Four early morning blasts shook central Tripoli, targeting a barracks near the sprawling compound where Gaddafi sometimes lives, said a government official, speaking on condition of anonymity in line with government policy.
Six earlier strikes targeted a police station and a military base outside the capital, the official said.
A NATO spokeswoman, speaking by phone from Naples, said the alliance hit a storage facility for military vehicles in Gaddafi’s compound. In a statement, NATO said it also targeted surface-to-air missile launchers and armoured personnel carriers near Tripoli, as well as other targets elsewhere.
The Chinese Foreign Ministry said on Friday that China’s ambassador to Qatar recently met with the head of Libya’s rebel council, the first known meeting between the two sides. China abstained in the UN Security Council vote authorising NATO military action in Libya.
The conflict in Libya is nearly four months along, but the situation on the ground appears mostly stalemated.
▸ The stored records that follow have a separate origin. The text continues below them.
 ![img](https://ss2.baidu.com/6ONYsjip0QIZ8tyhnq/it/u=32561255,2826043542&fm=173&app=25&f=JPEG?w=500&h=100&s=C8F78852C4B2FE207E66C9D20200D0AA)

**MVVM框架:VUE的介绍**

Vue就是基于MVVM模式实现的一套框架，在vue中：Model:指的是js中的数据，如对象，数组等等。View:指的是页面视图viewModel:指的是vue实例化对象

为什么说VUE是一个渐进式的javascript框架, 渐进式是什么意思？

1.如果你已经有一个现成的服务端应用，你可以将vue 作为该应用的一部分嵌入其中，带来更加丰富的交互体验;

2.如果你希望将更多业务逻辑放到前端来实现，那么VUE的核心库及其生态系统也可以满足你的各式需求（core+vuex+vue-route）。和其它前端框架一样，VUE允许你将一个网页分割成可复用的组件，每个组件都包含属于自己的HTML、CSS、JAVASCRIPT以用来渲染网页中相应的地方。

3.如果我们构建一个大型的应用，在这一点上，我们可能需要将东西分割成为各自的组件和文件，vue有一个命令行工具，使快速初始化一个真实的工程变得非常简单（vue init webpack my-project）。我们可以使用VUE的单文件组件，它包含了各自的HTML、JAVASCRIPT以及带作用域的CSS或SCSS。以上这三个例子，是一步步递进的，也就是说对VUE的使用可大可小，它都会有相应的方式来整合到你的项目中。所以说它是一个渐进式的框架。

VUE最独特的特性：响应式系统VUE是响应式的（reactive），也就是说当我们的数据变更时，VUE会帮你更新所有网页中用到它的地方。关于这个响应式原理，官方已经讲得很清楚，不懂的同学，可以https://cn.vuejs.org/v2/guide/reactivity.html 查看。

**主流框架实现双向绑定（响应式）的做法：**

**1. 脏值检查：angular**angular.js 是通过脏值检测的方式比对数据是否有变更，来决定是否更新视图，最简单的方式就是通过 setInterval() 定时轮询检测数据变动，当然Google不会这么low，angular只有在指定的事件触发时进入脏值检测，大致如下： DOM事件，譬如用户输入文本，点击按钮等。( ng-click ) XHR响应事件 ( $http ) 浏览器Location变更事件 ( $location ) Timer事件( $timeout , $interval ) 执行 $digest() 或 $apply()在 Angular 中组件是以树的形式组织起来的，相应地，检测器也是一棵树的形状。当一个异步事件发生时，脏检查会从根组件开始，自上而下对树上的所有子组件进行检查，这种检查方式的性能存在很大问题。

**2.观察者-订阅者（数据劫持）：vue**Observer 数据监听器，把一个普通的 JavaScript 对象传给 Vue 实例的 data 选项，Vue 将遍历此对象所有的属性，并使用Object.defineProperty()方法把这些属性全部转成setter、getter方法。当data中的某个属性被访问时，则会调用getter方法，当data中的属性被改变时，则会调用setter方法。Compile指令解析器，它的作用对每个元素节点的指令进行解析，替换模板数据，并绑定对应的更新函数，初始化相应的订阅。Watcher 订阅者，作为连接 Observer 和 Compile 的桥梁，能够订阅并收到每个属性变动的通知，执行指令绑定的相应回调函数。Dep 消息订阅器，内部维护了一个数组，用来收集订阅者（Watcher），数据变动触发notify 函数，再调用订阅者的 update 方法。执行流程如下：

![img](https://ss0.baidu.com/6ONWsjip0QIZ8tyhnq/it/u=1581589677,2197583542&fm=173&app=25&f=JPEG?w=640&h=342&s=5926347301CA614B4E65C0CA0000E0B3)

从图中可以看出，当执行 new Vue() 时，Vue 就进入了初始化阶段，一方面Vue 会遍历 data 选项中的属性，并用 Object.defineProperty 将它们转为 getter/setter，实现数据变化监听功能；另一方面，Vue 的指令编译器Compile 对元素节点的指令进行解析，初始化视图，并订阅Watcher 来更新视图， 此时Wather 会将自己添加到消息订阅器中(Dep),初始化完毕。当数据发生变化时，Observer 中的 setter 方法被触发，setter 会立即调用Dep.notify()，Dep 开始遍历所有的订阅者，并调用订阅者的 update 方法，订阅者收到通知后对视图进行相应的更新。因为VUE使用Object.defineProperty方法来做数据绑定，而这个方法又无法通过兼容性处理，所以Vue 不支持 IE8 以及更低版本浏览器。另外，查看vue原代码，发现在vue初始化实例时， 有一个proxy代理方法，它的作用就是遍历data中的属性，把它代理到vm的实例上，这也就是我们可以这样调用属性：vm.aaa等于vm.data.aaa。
NATO airstrikes have kept the outgunned rebels from being overrun, but the rebels have been unable to mount an effective offensive against Gaddafi’s better equipped armed forces.
Gaddafi’s regime has been slowly crumbling from within. A significant number of army officers and several cabinet ministers have defected, and most have expressed support for the opposition, but Gaddafi’s hold on power shows little sign of loosening.